+1  A: 

To start, I'd increase the contrast to 100% to get a pure black and white image (not greyscale).

nickf
+4  A: 
Randy
Thank you! I tried it too, but each line on the finger become two lines (because of the edge detection). However it may show at least the outer surface of the finger, so it can be removed. Seems I'll try that.
yuku
+4  A: 

You can check the frequency spectrum for the area around the pixels. The less high frequency components you have, the more likely it is that the pixel is part of the background.

The most sophisticated way to do that would be to run a FFT of a block of pixels and check the spectrum directly. Since finger prints have a distinct frequency spectra it should be easy to separate background from fingerprint that way.

Using Wavelets could also be worth a try. That lets you split the image into sub-bands of the frequency of interest directly. Finding a good wavelet requires lot of practice though.

If you want a non-overkill solution it may be fine if you run a high-pass filter of the image and use it for a simple mask-finding pass.

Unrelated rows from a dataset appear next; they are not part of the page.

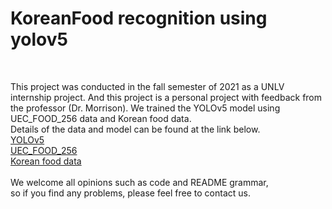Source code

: # KoreanFood recognition using yolov5
<br>

This project was conducted in the fall semester of 2021 as a UNLV internship project. And this project is a personal project with feedback from the professor (Dr. Morrison). We trained the YOLOv5 model using UEC_FOOD_256 data and Korean food data. <br>
Details of the data and model can be found at the link below. <br>
[YOLOv5](https://github.com/ultralytics/yolov5)<br>
[UEC_FOOD_256](http://foodcam.mobi/dataset256.html)<br>
[Korean food data](https://github.com/heasun0111/KoreanFood-Recognition)<br>
<br>
We welcome all opinions such as code and README grammar,<br>
so if you find any problems, please feel free to contact us.<br>
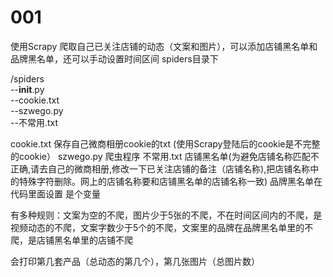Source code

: # 001
使用Scrapy 爬取自己已关注店铺的动态（文案和图片），可以添加店铺黑名单和品牌黑名单，还可以手动设置时间区间
spiders目录下

/spiders<br>
--__init__.py <br>
--cookie.txt <br>
--szwego.py <br>
--不常用.txt <br>
  
cookie.txt 保存自己微商相册cookie的txt (使用Scrapy登陆后的cookie是不完整的cookie）
szwego.py 爬虫程序
不常用.txt 店铺黑名单(为避免店铺名称匹配不正确,请去自己的微商相册,修改一下已关注店铺的备注（店铺名称),把店铺名称中的特殊字符删除。网上的店铺名称要和店铺黑名单的店铺名称一致)
品牌黑名单在代码里面设置 是个变量

有多种规则：文案为空的不爬，图片少于5张的不爬，不在时间区间内的不爬，是视频动态的不爬，文案字数少于5个的不爬，文案里的品牌在品牌黑名单里的不爬，是店铺黑名单里的店铺不爬

会打印第几套产品（总动态的第几个），第几张图片（总图片数）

Here's a rough outline how that works:

  1. normalize the image: darkest pixel becomes -1, lightest pixel becomes 1. You can also use -128 / 127 if you prefer to work with bytes.

  2. run a gaussian blur over the image. Experiment with the radius.

  3. subtract the normalized image from the blured image. Handle overflows by saturating to -1 and 1. The image will now roughly look like it was edge-detected, but with shades of gray instead of a binary mask.

  4. Run a mask-pass over the image from step 3. The higher the absolute value of each pixel, the higher the chance that it is part of the fingerprint. You can generate a mask by choosing a good threshold value.

  5. use the mask to prepare your source-image.

For completes sake you can also do it with image morphology:

  1. Run a edge-detector on your image. Using the Canny detector is a good choice but a simple 3x3 edge-detector kernel would work as well.

  2. Run multiple dilation passes on the edges. This will at each pass grow a border around all white pixels and make the edges thicker. Do this until all the area of the finger-print is covered with white pixels. In your example I think 4 or 5 passes are enough.

  3. You can now directly use the dilated image as a mask.

Link: Dilation http://homepages.inf.ed.ac.uk/rbf/HIPR2/dilate.htm

Nils Pipenbrinck
Your image-fu is strong.
Randy
+2  A: 

try some contrast enhancement (e.g. mexican hat) and after that some advanced enhancement. we had good results when using Gabor-filter techniques to improve CT images of boles for dendrochronology. we used gabor filter because they are widely used withing fingeprint matching systems and our images were somewhat similar. after that all you have to do is some (i'd suggest locally adaptive) tresholding, and you got your binary image.